You can steal an idea of something but, as Mad Men consistently shows us, ideas are intangible until they are embodied and fully fleshed and executed out by the actions of people and the reactions of others to what they do.  If you have any doubts that this show does it well – consider all of the many films and TV shows that attempt over and over to wallow in the backdrop of the late sixties for dramatic effect and how over and over again those television series and movies fail miserably, or at least in great part, in almost every way.   It is never about the backdrop or the surface or the literal of what we see.  It is always about what’s below the surface and how what is and isn’t there is played out by the people inhabiting that world.  To wit (very limited spoilers ahead):

Taking in the view (last Hamm  joke for this post I promise)

Taking in the view (last Hamm joke for this post I promise)

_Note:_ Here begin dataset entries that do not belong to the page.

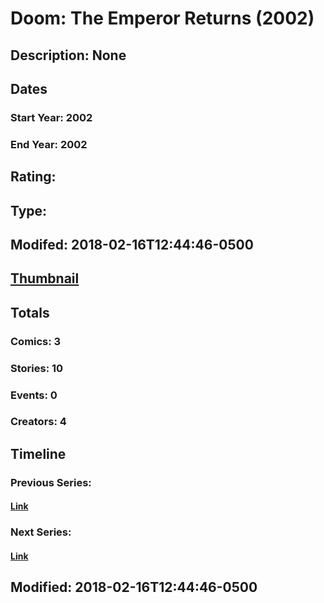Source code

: # Doom: The Emperor Returns (2002)
## Description: None
## Dates
### Start Year: 2002
### End Year: 2002
## Rating: 
## Type: 
## Modifed: 2018-02-16T12:44:46-0500
## [Thumbnail](http://i.annihil.us/u/prod/marvel/i/mg/4/10/5a871877256cd.jpg)
## Totals
### Comics: 3
### Stories: 10
### Events: 0
### Creators: 4
## Timeline
### Previous Series: 
#### [Link]()
### Next Series: 
#### [Link]()
## Modified: 2018-02-16T12:44:46-0500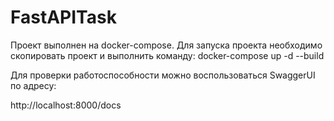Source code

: # FastAPITask

Проект выполнен на docker-compose. Для запуска проекта необходимо скопировать проект и выполнить команду:
docker-compose up -d --build

Для проверки работоспособности можно воспользоваться SwaggerUI по адресу:

http://localhost:8000/docs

  • When Roger Sterling, the blue blood jokester partner at Don Draper’s ad agency, lies on his psychiatrist’s couch and ponders “What’s it all about, doc?” the effect is meant to be a comically indulgent comment on the sixties that will later surprise us with a lot more.
  •  When Don’s overfed, arch ex-wife Betty travels down to Greenwich Village to find a lost 15 year old girl and is told by a hippie gang leader that “You can’t grok (the word for understand in Robert Heinlen’s seminal 1961 novel Stranger in a Strange Land) that we (young people) are your garbage” it’s meant to sound misguided and dishonest until later on Betty shows us through her own actions it really isn’t.
  • When Don’s former protégé Peggy, now running her own creative department at a rival agency, tries to do what Don, her former boss, would do when she’s stumped on how to save an ad campaign of hers that unintentionally evokes an American military atrocity in Vietnam, it feels obviously poignant until Peggy’s wry self-satisfied smile later proves it to be anything but.
  •  And, while taking his official agency photo against the backdrop of Manhattan in his too immense office, Don himself can only stare blankly into the camera lens when a desperate photographer pleads with him to just “be yourself,” it feels too quaint for words until the last scene of the season premiere proves that for this ad man drawing a blank was the only truly honest response he has in him during the entire episode.

I tell my students all the time to not worry about anyone stealing their ideas. Original ideas can never really be stolen because it is always about how they’re executed – how they play out from scene to scene and in total. 

The only thing you have to fear... is wasting post-its

The only thing you have to fear… is wasting post-its

This is much the same as our lives and how we really live them rather than how it might seem to the world.   That is also the way it is with our favorite television series, particularly ones like Mad Men, which was never about the window dressing of the often portrayed 1960s but the ways in which the people who identified as Americans got through it… and came out the other side.